Please return exactly the lines from the beginning of the listing up to and including the line with "add your data.", with no pictures.

◆ MATERIAL FOR THIS EXERCISE ◆
-=-=-

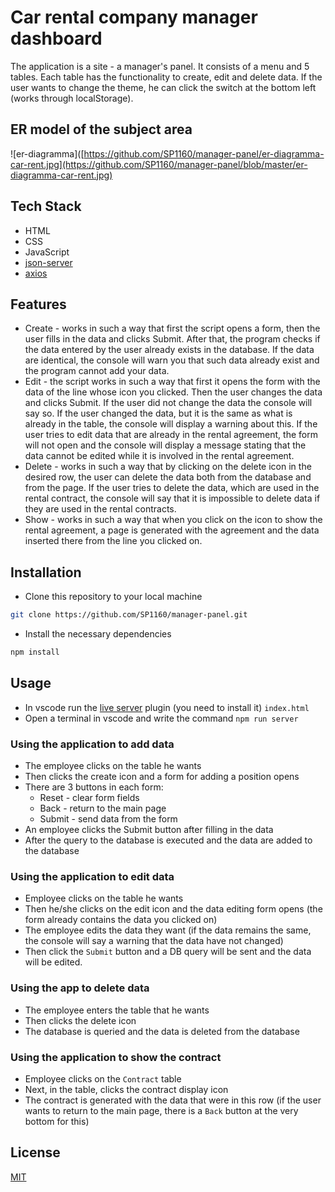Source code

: # Сar rental company manager dashboard

The application is a site - a manager's panel. It consists of a menu and 5 tables. Each table has the functionality to create, edit and delete data. If the user wants to change the theme, he can click the switch at the bottom left (works through localStorage).

## ER model of the subject area

![er-diagramma]([https://github.com/SP1160/manager-panel/er-diagramma-car-rent.jpg](https://github.com/SP1160/manager-panel/blob/master/er-diagramma-car-rent.jpg)

## Tech Stack

-   HTML
-   CSS
-   JavaScript
-   [json-server](https://github.com/typicode/json-server)
-   [axios](https://github.com/axios/axios)

## Features

-   Create - works in such a way that first the script opens a form, then the user fills in the data and clicks Submit. After that, the program checks if the data entered by the user already exists in the database. If the data are identical, the console will warn you that such data already exist and the program cannot add your data.
-   Edit - the script works in such a way that first it opens the form with the data of the line whose icon you clicked. Then the user changes the data and clicks Submit. If the user did not change the data the console will say so. If the user changed the data, but it is the same as what is already in the table, the console will display a warning about this. If the user tries to edit data that are already in the rental agreement, the form will not open and the console will display a message stating that the data cannot be edited while it is involved in the rental agreement.
-   Delete - works in such a way that by clicking on the delete icon in the desired row, the user can delete the data both from the database and from the page. If the user tries to delete the data, which are used in the rental contract, the console will say that it is impossible to delete data if they are used in the rental contracts.
-   Show - works in such a way that when you click on the icon to show the rental agreement, a page is generated with the agreement and the data inserted there from the line you clicked on.

## Installation

-   Clone this repository to your local machine

```bash
git clone https://github.com/SP1160/manager-panel.git
```

-   Install the necessary dependencies

```bash
npm install
```

## Usage

-   In vscode run the [live server](https://marketplace.visualstudio.com/items?itemName=ritwickdey.LiveServer) plugin (you need to install it) `index.html`
-   Open a terminal in vscode and write the command `npm run server`

### Using the application to add data

-   The employee clicks on the table he wants
-   Then clicks the create icon and a form for adding a position opens
-   There are 3 buttons in each form:
    -   Reset - clear form fields
    -   Back - return to the main page
    -   Submit - send data from the form
-   An employee clicks the Submit button after filling in the data
-   After the query to the database is executed and the data are added to the database

### Using the application to edit data

-   Employee clicks on the table he wants
-   Then he/she clicks on the edit icon and the data editing form opens (the form already contains the data you clicked on)
-   The employee edits the data they want (if the data remains the same, the console will say a warning that the data have not changed)
-   Then click the `Submit` button and a DB query will be sent and the data will be edited.

### Using the app to delete data

-   The employee enters the table that he wants
-   Then clicks the delete icon
-   The database is queried and the data is deleted from the database

### Using the application to show the contract

-   Employee clicks on the `Contract` table
-   Next, in the table, clicks the contract display icon
-   The contract is generated with the data that were in this row (if the user wants to return to the main page, there is a `Back` button at the very bottom for this)

## License

[MIT](https://choosealicense.com/licenses/mit/)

-=-=-

◆ ANSWER SECTION ◆
Source code

: # Сar rental company manager dashboard

The application is a site - a manager's panel. It consists of a menu and 5 tables. Each table has the functionality to create, edit and delete data. If the user wants to change the theme, he can click the switch at the bottom left (works through localStorage).

## ER model of the subject area

![er-diagramma]([https://github.com/SP1160/manager-panel/er-diagramma-car-rent.jpg](https://github.com/SP1160/manager-panel/blob/master/er-diagramma-car-rent.jpg)

## Tech Stack

-   HTML
-   CSS
-   JavaScript
-   [json-server](https://github.com/typicode/json-server)
-   [axios](https://github.com/axios/axios)

## Features

-   Create - works in such a way that first the script opens a form, then the user fills in the data and clicks Submit. After that, the program checks if the data entered by the user already exists in the database. If the data are identical, the console will warn you that such data already exist and the program cannot add your data.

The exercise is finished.